GPU Acceleration

Roadmap for GPU Support in Elmfire.jl

Elmfire.jl is designed with GPU acceleration in mind. This page describes the current state, the planned approach, and the computational profile that motivates the work.

Status

Phase 0 (complete): Core types have been refactored to support GPU arrays.

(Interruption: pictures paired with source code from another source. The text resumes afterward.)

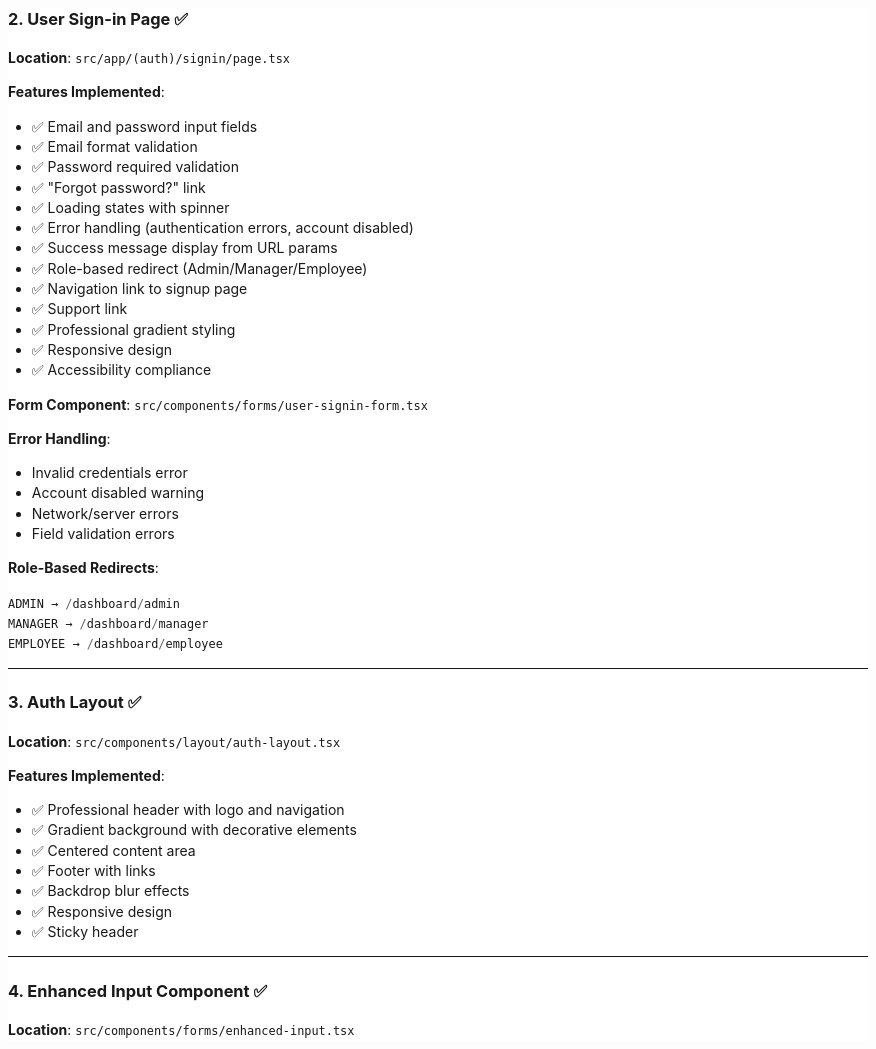 
### 2. User Sign-in Page ✅

**Location**: `src/app/(auth)/signin/page.tsx`

**Features Implemented**:
- ✅ Email and password input fields
- ✅ Email format validation
- ✅ Password required validation
- ✅ "Forgot password?" link
- ✅ Loading states with spinner
- ✅ Error handling (authentication errors, account disabled)
- ✅ Success message display from URL params
- ✅ Role-based redirect (Admin/Manager/Employee)
- ✅ Navigation link to signup page
- ✅ Support link
- ✅ Professional gradient styling
- ✅ Responsive design
- ✅ Accessibility compliance

**Form Component**: `src/components/forms/user-signin-form.tsx`

**Error Handling**:
- Invalid credentials error
- Account disabled warning
- Network/server errors
- Field validation errors

**Role-Based Redirects**:
```typescript
ADMIN → /dashboard/admin
MANAGER → /dashboard/manager
EMPLOYEE → /dashboard/employee
```

---

### 3. Auth Layout ✅

**Location**: `src/components/layout/auth-layout.tsx`

**Features Implemented**:
- ✅ Professional header with logo and navigation
- ✅ Gradient background with decorative elements
- ✅ Centered content area
- ✅ Footer with links
- ✅ Backdrop blur effects
- ✅ Responsive design
- ✅ Sticky header

---

### 4. Enhanced Input Component ✅

**Location**: `src/components/forms/enhanced-input.tsx`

FireState{T, A} is parameterized on array type A, so it can hold either Matrix{T} (CPU) or GPU arrays.
FuelModelArray{T} provides a dense struct-of-arrays fuel model lookup, replacing the Dict-based FuelModelTable which cannot run on GPU.
active_mask() converts the narrow band’s Set to a dense BitMatrix for GPU kernel masking.
surface_spread_rate_flat() computes Rothermel spread rates from FuelModelArray using array indexing instead of struct access.

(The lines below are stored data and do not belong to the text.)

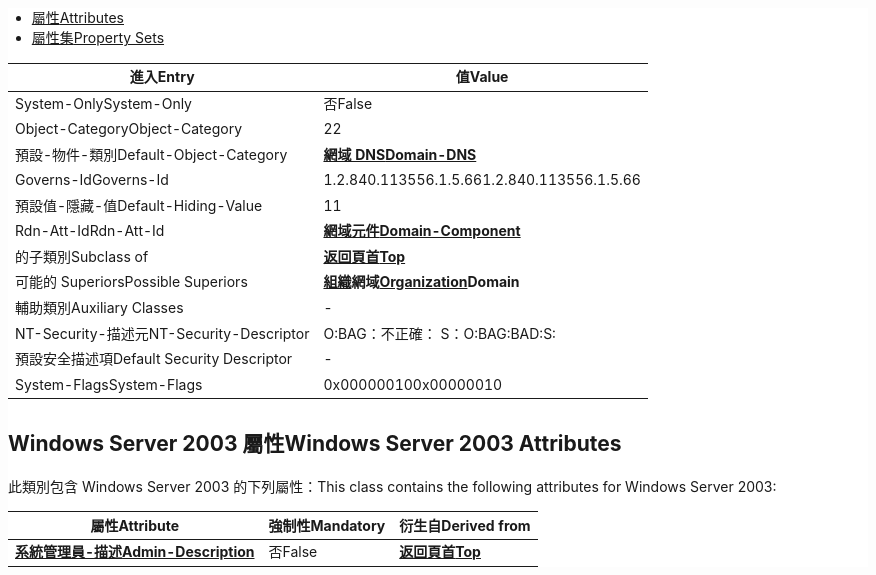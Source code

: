 -   [<span data-ttu-id="6b625-384">屬性</span><span class="sxs-lookup"><span data-stu-id="6b625-384">Attributes</span></span>](#windows-server-2003-attributes)
-   [<span data-ttu-id="6b625-385">屬性集</span><span class="sxs-lookup"><span data-stu-id="6b625-385">Property Sets</span></span>](#windows-server-2003-property-sets)



| <span data-ttu-id="6b625-386">進入</span><span class="sxs-lookup"><span data-stu-id="6b625-386">Entry</span></span> | <span data-ttu-id="6b625-387">值</span><span class="sxs-lookup"><span data-stu-id="6b625-387">Value</span></span> |
|-----------------------------|--------------------------------------------------|
| <span data-ttu-id="6b625-388">System-Only</span><span class="sxs-lookup"><span data-stu-id="6b625-388">System-Only</span></span>                 | <span data-ttu-id="6b625-389">否</span><span class="sxs-lookup"><span data-stu-id="6b625-389">False</span></span>                                            |
| <span data-ttu-id="6b625-390">Object-Category</span><span class="sxs-lookup"><span data-stu-id="6b625-390">Object-Category</span></span>             | <span data-ttu-id="6b625-391">2</span><span class="sxs-lookup"><span data-stu-id="6b625-391">2</span></span>                                                |
| <span data-ttu-id="6b625-392">預設-物件-類別</span><span class="sxs-lookup"><span data-stu-id="6b625-392">Default-Object-Category</span></span>     | [<span data-ttu-id="6b625-393">**網域 DNS**</span><span class="sxs-lookup"><span data-stu-id="6b625-393">**Domain-DNS**</span></span>](c-domaindns.md)<br/>     |
| <span data-ttu-id="6b625-394">Governs-Id</span><span class="sxs-lookup"><span data-stu-id="6b625-394">Governs-Id</span></span>                  | <span data-ttu-id="6b625-395">1.2.840.113556.1.5.66</span><span class="sxs-lookup"><span data-stu-id="6b625-395">1.2.840.113556.1.5.66</span></span>                            |
| <span data-ttu-id="6b625-396">預設值-隱藏-值</span><span class="sxs-lookup"><span data-stu-id="6b625-396">Default-Hiding-Value</span></span>        | <span data-ttu-id="6b625-397">1</span><span class="sxs-lookup"><span data-stu-id="6b625-397">1</span></span>                                                |
| <span data-ttu-id="6b625-398">Rdn-Att-Id</span><span class="sxs-lookup"><span data-stu-id="6b625-398">Rdn-Att-Id</span></span>                  | [<span data-ttu-id="6b625-399">**網域元件**</span><span class="sxs-lookup"><span data-stu-id="6b625-399">**Domain-Component**</span></span>](a-dc.md)<br/>      |
| <span data-ttu-id="6b625-400">的子類別</span><span class="sxs-lookup"><span data-stu-id="6b625-400">Subclass of</span></span>                 | [<span data-ttu-id="6b625-401">**返回頁首**</span><span class="sxs-lookup"><span data-stu-id="6b625-401">**Top**</span></span>](c-top.md)<br/>                  |
| <span data-ttu-id="6b625-402">可能的 Superiors</span><span class="sxs-lookup"><span data-stu-id="6b625-402">Possible Superiors</span></span>          | <span data-ttu-id="6b625-403">[**組織**](c-organization.md)**網域**</span><span class="sxs-lookup"><span data-stu-id="6b625-403">[**Organization**](c-organization.md)**Domain**</span></span> |
| <span data-ttu-id="6b625-404">輔助類別</span><span class="sxs-lookup"><span data-stu-id="6b625-404">Auxiliary Classes</span></span>           | \-                                               |
| <span data-ttu-id="6b625-405">NT-Security-描述元</span><span class="sxs-lookup"><span data-stu-id="6b625-405">NT-Security-Descriptor</span></span>      | <span data-ttu-id="6b625-406">O:BAG：不正確： S：</span><span class="sxs-lookup"><span data-stu-id="6b625-406">O:BAG:BAD:S:</span></span>                                     |
| <span data-ttu-id="6b625-407">預設安全描述項</span><span class="sxs-lookup"><span data-stu-id="6b625-407">Default Security Descriptor</span></span> | \-                                               |
| <span data-ttu-id="6b625-408">System-Flags</span><span class="sxs-lookup"><span data-stu-id="6b625-408">System-Flags</span></span>                | <span data-ttu-id="6b625-409">0x00000010</span><span class="sxs-lookup"><span data-stu-id="6b625-409">0x00000010</span></span>                                       |



## <a name="windows-server-2003-attributes"></a><span data-ttu-id="6b625-410">Windows Server 2003 屬性</span><span class="sxs-lookup"><span data-stu-id="6b625-410">Windows Server 2003 Attributes</span></span>

<span data-ttu-id="6b625-411">此類別包含 Windows Server 2003 的下列屬性：</span><span class="sxs-lookup"><span data-stu-id="6b625-411">This class contains the following attributes for Windows Server 2003:</span></span>



| <span data-ttu-id="6b625-412">屬性</span><span class="sxs-lookup"><span data-stu-id="6b625-412">Attribute</span></span>                                                                   | <span data-ttu-id="6b625-413">強制性</span><span class="sxs-lookup"><span data-stu-id="6b625-413">Mandatory</span></span> | <span data-ttu-id="6b625-414">衍生自</span><span class="sxs-lookup"><span data-stu-id="6b625-414">Derived from</span></span>                    |
|-----------------------------------------------------------------------------|-----------|---------------------------------|
| [<span data-ttu-id="6b625-415">**系統管理員-描述**</span><span class="sxs-lookup"><span data-stu-id="6b625-415">**Admin-Description**</span></span>](a-admindescription.md)                             | <span data-ttu-id="6b625-416">否</span><span class="sxs-lookup"><span data-stu-id="6b625-416">False</span></span>     | [<span data-ttu-id="6b625-417">**返回頁首**</span><span class="sxs-lookup"><span data-stu-id="6b625-417">**Top**</span></span>](c-top.md)<br/> |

Phase 1 (complete): GPU kernels for velocity, CFL, RK2, and simulation driver.

simulate_gpu! and simulate_gpu_uniform! run complete fire simulations on GPU.
Spread rate kernel computes Rothermel + elliptical spread + velocity components per cell.
CFL reduction kernel for adaptive timestep control.
RK2 level set update kernel with narrow band masking.
Supports accel_time_constant for fire acceleration (computed on host, passed as scalar).
Tested with KernelAbstractions.CPU() backend in CI.

Phase 2+ (planned): GPU ensemble support and optimization. See below.

Computational Profile

On a 512x512 grid with ~1,000 active cells in the narrow band, each simulation timestep breaks down roughly as:

Component	Time	Parallelizable?
Velocity calculation (Rothermel + wind)	~100 ms	Yes (per-cell, independent)
Crown fire	~70 ms	Yes (per-cell, independent)
Level set RK2	~10 ms	Yes (stencil, structured)
Weather interpolation	~10 ms	Yes (per-cell lookup)
Narrow band updates	~10 ms	No (set operations)

The first four components (~190 ms) are candidates for GPU offloading. The narrow band management (~10 ms) stays on the CPU.

Approach

KernelAbstractions.jl

GPU kernels will be written with KernelAbstractions.jl (KA), which provides a vendor-agnostic @kernel macro. The same kernel code runs on:

NVIDIA GPUs (via CUDA.jl)
AMD GPUs (via AMDGPU.jl)
Apple Silicon (via Metal.jl)
CPU (for testing without GPU hardware)

Package Extension

GPU support will be shipped as a package extension so that users without GPUs pay no dependency cost:

# Project.toml
[weakdeps]
KernelAbstractions = "..."
Adapt = "..."

[extensions]
ElmfireKAExt = ["KernelAbstractions", "Adapt"]

CPU/GPU Boundary

The narrow band is managed on the CPU (it uses Set operations). Each timestep:

CPU collects active cells and builds a mask
Mask is uploaded to GPU
GPU runs velocity, CFL, and RK2 kernels
Newly burned cell indices are downloaded to CPU
CPU updates narrow band and burned status

Grid arrays (phi, ux, uy) stay resident on the GPU between timesteps to minimize transfers.

Planned Phases

Phase 2: GPU Ensemble Support

Multiple ensemble members run concurrently using GPU streams. Each stream executes an independent simulation, reusing the run_ensemble_threaded! pattern with GPU-accelerated inner loops.

Phase 3: Optimization

Dual-mode launch: 1D kernel over an index list for small fires (<5K active cells); 2D grid kernel with mask for large fires.
Persistent GPU state: Eliminate per-timestep mask uploads by detecting newly burned cells on GPU.
Float32 fast path: Already supported by the type system; validate precision on GPU.

Projected Performance

Estimates assume a mid-to-high-end GPU (e.g. NVIDIA A100) on a 512x512 grid:

Component	CPU	GPU (est.)	Speedup
Velocity calculation	~170 ms	~2-5 ms	30-80x
RK2 level set	~10 ms	~0.2 ms	50x
CFL reduction	~1 ms	~0.1 ms	10x
Narrow band (CPU)	~10 ms	~10 ms	1x
Total per timestep	~200 ms	~15-20 ms	10-15x

The narrow band management on CPU becomes the bottleneck on GPU. For larger grids or more active cells, the GPU advantage grows because the CPU-side cost is proportionally smaller.

These are projections, not benchmarks. Actual performance will depend on hardware, grid size, and fire characteristics.